:: Records for this task ::
==============================

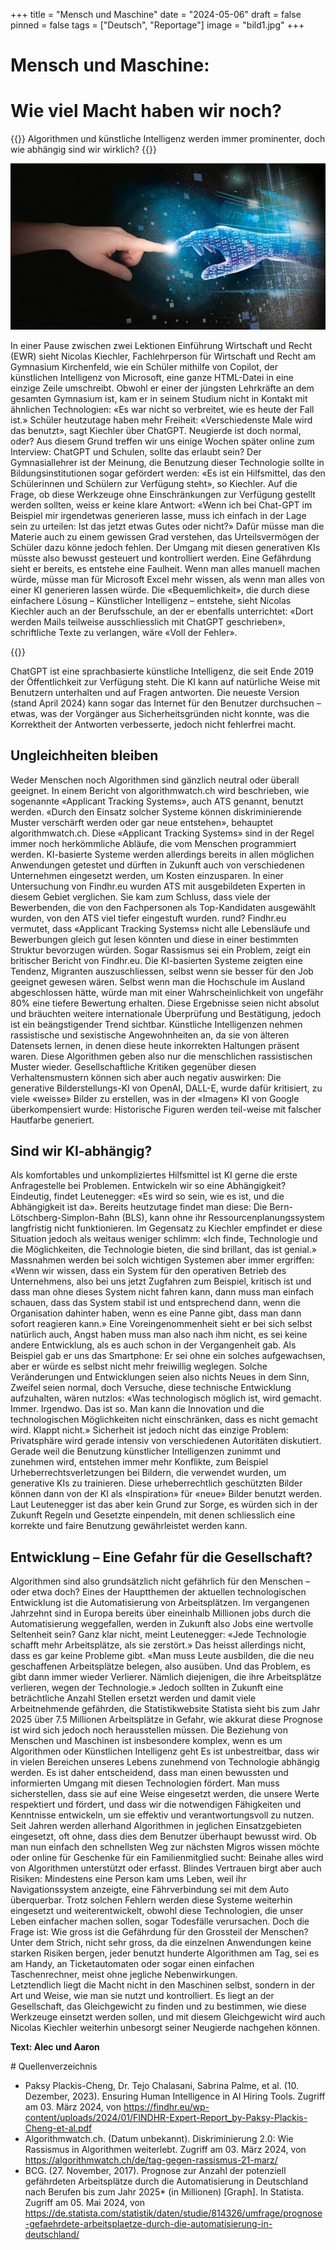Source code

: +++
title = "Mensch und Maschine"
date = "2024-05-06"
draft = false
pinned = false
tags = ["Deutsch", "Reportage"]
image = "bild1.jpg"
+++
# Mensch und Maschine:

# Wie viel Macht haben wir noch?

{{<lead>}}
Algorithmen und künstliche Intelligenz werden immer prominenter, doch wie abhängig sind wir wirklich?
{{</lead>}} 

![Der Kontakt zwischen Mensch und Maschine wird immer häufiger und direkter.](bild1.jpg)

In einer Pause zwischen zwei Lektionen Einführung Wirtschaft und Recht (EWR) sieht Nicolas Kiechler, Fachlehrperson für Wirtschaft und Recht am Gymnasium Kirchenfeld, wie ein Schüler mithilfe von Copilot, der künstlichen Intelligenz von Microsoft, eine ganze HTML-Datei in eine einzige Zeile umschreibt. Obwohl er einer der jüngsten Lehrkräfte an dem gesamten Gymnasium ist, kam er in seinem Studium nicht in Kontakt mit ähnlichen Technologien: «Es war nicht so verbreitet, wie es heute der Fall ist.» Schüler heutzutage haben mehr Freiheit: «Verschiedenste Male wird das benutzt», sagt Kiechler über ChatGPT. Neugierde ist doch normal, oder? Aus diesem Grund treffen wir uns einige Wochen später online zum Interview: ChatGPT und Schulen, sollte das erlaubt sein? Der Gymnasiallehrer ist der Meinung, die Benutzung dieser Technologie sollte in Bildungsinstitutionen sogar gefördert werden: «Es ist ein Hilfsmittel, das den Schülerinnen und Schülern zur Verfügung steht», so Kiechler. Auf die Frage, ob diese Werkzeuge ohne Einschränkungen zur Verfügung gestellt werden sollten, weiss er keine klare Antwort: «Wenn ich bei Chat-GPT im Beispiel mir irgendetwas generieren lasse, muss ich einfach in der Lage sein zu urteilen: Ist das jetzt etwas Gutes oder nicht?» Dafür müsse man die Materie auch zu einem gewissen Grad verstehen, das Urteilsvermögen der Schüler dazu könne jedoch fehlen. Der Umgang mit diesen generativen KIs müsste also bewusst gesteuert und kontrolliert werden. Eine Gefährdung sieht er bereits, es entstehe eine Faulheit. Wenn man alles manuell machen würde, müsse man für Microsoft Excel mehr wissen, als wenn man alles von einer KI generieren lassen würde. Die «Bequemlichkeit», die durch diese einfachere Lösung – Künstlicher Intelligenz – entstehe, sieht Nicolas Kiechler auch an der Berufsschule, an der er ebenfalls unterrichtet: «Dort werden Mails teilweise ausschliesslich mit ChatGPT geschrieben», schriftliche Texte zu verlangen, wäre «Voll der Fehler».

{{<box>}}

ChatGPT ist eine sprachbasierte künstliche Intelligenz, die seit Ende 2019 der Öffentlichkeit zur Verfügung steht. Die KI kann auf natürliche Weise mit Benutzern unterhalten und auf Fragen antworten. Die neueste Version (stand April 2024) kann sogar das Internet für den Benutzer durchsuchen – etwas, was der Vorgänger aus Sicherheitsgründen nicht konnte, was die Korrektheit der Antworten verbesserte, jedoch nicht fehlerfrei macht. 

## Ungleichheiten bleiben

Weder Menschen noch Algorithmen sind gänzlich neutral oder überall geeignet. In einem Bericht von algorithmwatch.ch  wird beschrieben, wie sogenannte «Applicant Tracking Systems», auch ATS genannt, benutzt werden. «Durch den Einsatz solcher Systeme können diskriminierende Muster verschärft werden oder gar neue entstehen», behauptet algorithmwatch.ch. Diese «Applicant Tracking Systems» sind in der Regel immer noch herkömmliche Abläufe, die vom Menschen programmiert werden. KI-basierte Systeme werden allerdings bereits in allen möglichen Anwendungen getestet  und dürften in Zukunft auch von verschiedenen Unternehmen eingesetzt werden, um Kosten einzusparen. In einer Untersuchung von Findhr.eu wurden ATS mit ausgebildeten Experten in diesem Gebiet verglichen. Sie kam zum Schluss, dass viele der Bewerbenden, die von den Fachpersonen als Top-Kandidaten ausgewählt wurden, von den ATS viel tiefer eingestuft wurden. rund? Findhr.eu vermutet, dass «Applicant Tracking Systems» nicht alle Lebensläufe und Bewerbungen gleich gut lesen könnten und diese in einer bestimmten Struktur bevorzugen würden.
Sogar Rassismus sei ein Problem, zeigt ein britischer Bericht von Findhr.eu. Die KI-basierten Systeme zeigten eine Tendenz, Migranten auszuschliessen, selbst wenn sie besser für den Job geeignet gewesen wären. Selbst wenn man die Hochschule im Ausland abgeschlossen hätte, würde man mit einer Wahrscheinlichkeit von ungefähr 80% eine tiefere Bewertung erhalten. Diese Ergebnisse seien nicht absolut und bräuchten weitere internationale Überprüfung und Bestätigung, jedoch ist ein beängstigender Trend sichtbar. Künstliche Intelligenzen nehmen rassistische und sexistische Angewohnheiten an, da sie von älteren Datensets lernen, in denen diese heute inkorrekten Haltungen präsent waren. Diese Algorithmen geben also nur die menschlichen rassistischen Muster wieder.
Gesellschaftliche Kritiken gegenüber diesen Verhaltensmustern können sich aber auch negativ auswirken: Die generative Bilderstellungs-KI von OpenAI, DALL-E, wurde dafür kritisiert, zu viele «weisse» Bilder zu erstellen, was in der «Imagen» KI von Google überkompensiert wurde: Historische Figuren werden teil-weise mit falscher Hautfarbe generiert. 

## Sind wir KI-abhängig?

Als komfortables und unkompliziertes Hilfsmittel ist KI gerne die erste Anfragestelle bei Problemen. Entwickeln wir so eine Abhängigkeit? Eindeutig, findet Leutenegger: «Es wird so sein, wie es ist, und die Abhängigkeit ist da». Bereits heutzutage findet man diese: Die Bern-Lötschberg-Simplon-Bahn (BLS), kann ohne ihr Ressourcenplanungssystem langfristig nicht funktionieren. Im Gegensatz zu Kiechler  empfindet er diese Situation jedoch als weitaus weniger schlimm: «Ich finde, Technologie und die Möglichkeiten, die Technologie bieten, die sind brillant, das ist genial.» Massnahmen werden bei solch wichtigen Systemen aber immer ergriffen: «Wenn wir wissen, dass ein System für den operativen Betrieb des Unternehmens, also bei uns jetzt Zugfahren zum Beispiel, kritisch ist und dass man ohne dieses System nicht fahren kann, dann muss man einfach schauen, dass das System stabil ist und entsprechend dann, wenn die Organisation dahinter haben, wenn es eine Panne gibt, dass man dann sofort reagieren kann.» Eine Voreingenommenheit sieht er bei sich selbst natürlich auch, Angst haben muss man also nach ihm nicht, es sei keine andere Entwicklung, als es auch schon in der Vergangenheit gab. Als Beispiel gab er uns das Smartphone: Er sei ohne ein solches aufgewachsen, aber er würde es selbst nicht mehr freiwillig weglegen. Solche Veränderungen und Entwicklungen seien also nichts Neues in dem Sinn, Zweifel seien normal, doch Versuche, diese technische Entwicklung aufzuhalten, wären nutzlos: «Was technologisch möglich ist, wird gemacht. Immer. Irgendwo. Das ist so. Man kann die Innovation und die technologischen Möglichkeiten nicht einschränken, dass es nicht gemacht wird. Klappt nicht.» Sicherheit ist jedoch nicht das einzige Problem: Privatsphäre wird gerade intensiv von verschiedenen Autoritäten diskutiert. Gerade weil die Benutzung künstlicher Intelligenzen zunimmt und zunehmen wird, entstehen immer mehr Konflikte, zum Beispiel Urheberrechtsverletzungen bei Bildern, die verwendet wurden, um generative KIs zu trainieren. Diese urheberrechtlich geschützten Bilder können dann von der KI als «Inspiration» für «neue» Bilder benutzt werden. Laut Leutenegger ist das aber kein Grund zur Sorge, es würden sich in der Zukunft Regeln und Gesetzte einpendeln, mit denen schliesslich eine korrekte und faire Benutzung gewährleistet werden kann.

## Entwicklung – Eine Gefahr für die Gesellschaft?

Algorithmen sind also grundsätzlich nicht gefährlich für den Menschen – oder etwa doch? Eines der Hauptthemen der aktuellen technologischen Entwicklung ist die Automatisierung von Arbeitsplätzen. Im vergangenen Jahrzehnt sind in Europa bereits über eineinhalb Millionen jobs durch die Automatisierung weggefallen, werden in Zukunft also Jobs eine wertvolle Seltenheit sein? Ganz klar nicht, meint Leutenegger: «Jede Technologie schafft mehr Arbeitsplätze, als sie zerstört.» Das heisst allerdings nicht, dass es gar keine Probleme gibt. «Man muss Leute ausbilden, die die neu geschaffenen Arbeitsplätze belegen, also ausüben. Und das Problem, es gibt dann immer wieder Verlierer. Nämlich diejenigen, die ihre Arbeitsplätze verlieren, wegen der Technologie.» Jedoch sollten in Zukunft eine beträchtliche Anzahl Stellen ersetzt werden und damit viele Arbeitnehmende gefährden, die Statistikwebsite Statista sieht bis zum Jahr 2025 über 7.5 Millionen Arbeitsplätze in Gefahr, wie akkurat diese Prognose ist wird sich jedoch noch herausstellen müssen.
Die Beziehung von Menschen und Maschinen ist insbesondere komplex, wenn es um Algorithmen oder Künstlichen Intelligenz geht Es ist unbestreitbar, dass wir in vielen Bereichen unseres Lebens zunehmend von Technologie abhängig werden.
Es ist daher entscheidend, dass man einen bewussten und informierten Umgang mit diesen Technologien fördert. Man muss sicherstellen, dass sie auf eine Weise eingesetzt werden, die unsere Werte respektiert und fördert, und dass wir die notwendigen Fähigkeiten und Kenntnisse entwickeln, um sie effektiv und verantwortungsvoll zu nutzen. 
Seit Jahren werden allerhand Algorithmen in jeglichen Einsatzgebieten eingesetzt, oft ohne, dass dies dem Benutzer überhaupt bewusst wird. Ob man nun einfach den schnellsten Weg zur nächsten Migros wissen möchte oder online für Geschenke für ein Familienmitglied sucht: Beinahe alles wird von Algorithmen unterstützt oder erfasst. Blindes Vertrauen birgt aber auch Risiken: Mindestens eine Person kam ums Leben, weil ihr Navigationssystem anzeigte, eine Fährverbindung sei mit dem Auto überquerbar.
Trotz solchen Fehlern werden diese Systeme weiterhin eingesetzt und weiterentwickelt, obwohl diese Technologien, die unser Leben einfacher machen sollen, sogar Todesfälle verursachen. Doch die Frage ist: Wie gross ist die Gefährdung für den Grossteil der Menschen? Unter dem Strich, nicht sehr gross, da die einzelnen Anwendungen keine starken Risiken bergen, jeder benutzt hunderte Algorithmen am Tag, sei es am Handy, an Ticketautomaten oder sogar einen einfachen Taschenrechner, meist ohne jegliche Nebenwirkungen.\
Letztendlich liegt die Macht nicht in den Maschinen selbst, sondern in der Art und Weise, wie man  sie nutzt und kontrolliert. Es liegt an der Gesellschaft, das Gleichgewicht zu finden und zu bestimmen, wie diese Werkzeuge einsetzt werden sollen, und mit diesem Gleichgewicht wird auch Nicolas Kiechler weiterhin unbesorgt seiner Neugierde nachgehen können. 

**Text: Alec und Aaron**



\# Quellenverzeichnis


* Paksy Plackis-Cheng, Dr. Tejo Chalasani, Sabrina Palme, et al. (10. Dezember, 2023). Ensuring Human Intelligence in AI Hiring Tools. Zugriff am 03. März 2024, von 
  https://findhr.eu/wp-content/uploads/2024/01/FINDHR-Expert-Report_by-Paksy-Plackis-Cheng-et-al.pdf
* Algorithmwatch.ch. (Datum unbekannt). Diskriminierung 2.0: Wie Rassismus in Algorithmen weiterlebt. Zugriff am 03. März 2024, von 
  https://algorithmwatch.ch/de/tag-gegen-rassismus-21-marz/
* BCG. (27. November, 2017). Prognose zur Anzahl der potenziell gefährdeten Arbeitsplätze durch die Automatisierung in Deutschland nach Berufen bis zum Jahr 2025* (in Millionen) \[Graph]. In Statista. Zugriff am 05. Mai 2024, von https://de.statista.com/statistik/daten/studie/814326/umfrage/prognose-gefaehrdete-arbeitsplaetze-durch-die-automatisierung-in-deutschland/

==============================

Counting only lines with the word "Paksy" in them, say how many there are in the entries above, with no other words.

:: Solution below ::
2